• **Available data**
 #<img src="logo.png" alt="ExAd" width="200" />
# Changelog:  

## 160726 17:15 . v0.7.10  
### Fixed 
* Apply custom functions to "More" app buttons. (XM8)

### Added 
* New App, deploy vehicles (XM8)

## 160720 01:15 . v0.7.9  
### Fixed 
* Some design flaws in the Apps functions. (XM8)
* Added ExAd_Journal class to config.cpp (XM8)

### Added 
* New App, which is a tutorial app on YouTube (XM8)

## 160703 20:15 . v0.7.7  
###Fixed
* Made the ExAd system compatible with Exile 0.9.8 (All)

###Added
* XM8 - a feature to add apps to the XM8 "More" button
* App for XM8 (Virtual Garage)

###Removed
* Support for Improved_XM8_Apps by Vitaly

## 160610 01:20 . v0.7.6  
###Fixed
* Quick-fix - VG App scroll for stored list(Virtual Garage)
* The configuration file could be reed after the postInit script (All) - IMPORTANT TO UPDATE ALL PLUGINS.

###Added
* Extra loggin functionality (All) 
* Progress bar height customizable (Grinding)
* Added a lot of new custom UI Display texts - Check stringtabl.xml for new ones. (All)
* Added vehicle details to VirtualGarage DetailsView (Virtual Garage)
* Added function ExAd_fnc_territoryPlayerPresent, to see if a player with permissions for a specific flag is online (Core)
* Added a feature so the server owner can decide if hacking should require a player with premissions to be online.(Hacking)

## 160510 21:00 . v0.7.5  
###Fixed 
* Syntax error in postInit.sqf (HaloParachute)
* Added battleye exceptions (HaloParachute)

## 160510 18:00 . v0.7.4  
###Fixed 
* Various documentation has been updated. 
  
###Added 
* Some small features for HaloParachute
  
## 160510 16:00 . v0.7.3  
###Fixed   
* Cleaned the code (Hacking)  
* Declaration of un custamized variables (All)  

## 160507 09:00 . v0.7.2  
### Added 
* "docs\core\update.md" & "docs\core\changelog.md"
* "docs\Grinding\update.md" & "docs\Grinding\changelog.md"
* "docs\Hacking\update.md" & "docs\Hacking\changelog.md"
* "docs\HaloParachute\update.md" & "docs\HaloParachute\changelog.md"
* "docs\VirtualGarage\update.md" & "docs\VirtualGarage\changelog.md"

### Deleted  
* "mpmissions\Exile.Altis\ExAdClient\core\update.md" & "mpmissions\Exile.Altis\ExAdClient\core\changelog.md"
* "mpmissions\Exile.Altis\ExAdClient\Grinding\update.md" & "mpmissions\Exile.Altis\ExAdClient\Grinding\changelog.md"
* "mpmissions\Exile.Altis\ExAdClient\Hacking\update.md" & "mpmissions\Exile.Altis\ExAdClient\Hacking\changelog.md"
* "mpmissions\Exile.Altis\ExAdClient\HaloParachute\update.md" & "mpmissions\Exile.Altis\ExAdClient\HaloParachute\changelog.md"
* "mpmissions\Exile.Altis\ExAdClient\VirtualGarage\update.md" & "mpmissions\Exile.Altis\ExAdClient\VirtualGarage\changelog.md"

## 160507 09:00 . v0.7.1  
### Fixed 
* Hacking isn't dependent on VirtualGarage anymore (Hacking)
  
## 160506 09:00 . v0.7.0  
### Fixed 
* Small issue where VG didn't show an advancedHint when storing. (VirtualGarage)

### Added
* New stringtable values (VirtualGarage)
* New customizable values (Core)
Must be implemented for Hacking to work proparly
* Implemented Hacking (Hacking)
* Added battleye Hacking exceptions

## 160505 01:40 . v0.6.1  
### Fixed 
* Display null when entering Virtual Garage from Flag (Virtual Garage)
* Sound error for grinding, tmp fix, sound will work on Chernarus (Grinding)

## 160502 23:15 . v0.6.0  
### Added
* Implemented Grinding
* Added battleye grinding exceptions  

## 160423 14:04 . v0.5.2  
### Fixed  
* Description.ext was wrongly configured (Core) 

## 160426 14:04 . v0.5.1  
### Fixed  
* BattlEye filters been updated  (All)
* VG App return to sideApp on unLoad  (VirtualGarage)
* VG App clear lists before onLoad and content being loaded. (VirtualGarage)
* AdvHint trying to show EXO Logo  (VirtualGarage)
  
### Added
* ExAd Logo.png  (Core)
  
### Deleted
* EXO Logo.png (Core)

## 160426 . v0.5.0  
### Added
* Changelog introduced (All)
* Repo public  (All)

• **Your instructions**
Repeat exactly the lines above from the line that contains "Flag (Virtual Garage)" through the end. Include both of these ends; leave out everything else.

• **Solution for this problem**
* Display null when entering Virtual Garage from Flag (Virtual Garage)
* Sound error for grinding, tmp fix, sound will work on Chernarus (Grinding)

## 160502 23:15 . v0.6.0  
### Added
* Implemented Grinding
* Added battleye grinding exceptions  

## 160423 14:04 . v0.5.2  
### Fixed  
* Description.ext was wrongly configured (Core) 

## 160426 14:04 . v0.5.1  
### Fixed  
* BattlEye filters been updated  (All)
* VG App return to sideApp on unLoad  (VirtualGarage)
* VG App clear lists before onLoad and content being loaded. (VirtualGarage)
* AdvHint trying to show EXO Logo  (VirtualGarage)
  
### Added
* ExAd Logo.png  (Core)
  
### Deleted
* EXO Logo.png (Core)

## 160426 . v0.5.0  
### Added
* Changelog introduced (All)
* Repo public  (All)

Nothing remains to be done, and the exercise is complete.